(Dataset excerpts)
>>>>>

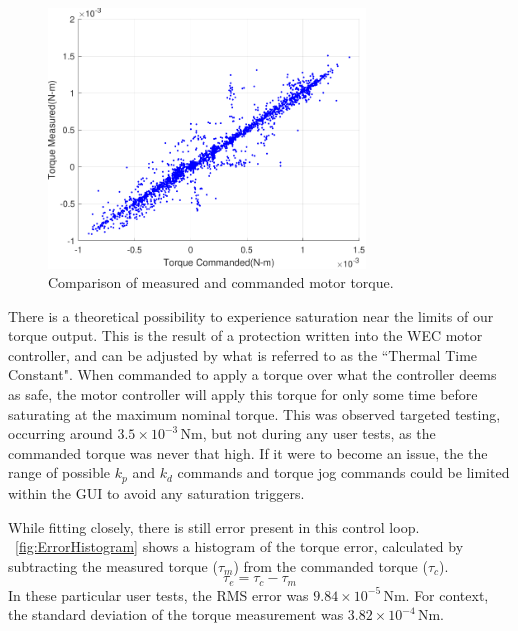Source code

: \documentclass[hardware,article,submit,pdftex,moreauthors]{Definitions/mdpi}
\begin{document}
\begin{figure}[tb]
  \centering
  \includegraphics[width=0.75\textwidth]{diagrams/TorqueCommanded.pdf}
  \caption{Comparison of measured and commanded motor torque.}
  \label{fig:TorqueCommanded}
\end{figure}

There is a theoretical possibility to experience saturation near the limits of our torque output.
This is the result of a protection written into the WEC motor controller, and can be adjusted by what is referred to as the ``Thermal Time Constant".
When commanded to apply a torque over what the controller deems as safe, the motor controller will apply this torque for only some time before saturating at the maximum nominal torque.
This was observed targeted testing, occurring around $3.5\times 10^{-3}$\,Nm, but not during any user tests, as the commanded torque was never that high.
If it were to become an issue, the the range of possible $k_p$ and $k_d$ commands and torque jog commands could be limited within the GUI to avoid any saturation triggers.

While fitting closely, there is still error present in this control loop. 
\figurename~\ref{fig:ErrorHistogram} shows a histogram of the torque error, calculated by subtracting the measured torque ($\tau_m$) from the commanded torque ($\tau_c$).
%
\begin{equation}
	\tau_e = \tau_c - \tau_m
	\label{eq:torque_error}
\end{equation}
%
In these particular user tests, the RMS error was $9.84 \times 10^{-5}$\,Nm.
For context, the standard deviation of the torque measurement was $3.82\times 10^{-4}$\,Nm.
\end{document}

<<<<<

Exercise: Go through the entries. Report every line that contains the word "saturation".

Response:
There is a theoretical possibility to experience saturation near the limits of our torque output.
If it were to become an issue, the the range of possible $k_p$ and $k_d$ commands and torque jog commands could be limited within the GUI to avoid any saturation triggers.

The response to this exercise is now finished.